No sé. En el caso de Moix voy haciendo acopio de sus libros de viajes, las misceláneas sentimentales, las novelas policíacas de juventud, los cuentos y alguna que otra stravaganza, como esa novela indescriptible que tituló Mundo macho, a la que quizá dedicaré también una de estas “lecturas extemporáneas”. Con Umbral es más difícil deslindar el polvo de la paja: ambas cosas se presentan inextricablemente entreveradas, y hay que tener una cierta vocación de buscador de perlas en el fango para encontrar las que realmente hay, y muy valiosas, en la prosa de este prolífico escritor.

Pongo como ejemplo el último libro suyo que llegó a mis manos; o quizá sería mejor decir que rescaté casi literalmente de la boca del contenedor de basura, como parte de un despiadado descarte de biblioteca motivado por una mudanza: me refiero a Las españolas, uno de esos libros de sociología impostada que Planeta encargaba a escritores famosos para nutrir su muy reaccionaria colección Espejo de España, en una época en la que el público respondía bien a esos reclamos.

Las españolas es un catálogo de los tipos de mujer que eran visibles en España en los años inmediatamente anteriores a la muerte de Franco y respira ese aire de desconcierto ante la figura de la mujer en trance de emancipación que era la nota distintiva, también, de las canciones sentimentales de la época, las que cantaban Camilo Sesto o Lorenzo Santamaría, por ejemplo. Hay semblanzas, por tanto, de la mujer con estudios, la progre, la feminista, la que viaja y alterna… Y otras muchas dedicadas a la presunta hembra hispana tradicional, rolliza y frígida, absorta en insondables quehaceres domésticos y dotada de una igualmente insondable voluntad de dominio.
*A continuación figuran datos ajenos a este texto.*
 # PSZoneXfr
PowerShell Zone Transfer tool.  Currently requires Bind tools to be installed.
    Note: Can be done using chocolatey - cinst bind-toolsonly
Naturalmente, no es posible leer esas páginas sin indignarse un tanto. Lo que Umbral dice de las mujeres asesinadas por sus maridos, por ejemplo, sería hoy motivo de denuncia en un juzgado. Pero hay también, en este batiburrillo oportunista, muchas páginas lúcidas, que parecen delinear la herencia sentimental de alguien que debe mucho de su educación en ese campo al influjo de esas hembras tan despiadadamente catalogadas. La que dedica a las madres solteras, por ejemplo, tiene su miga, por motivos que el curioso puede espigar en la despiadada biografía del autor que la profesora Anna Caballé publicó en 2003: en ese libro, publicado en vida del biografiado, alcanzó dimensión pública lo que hasta entonces había sido uno de los secretos mejor guardados del escritor: su condición de hijo de madre soltera.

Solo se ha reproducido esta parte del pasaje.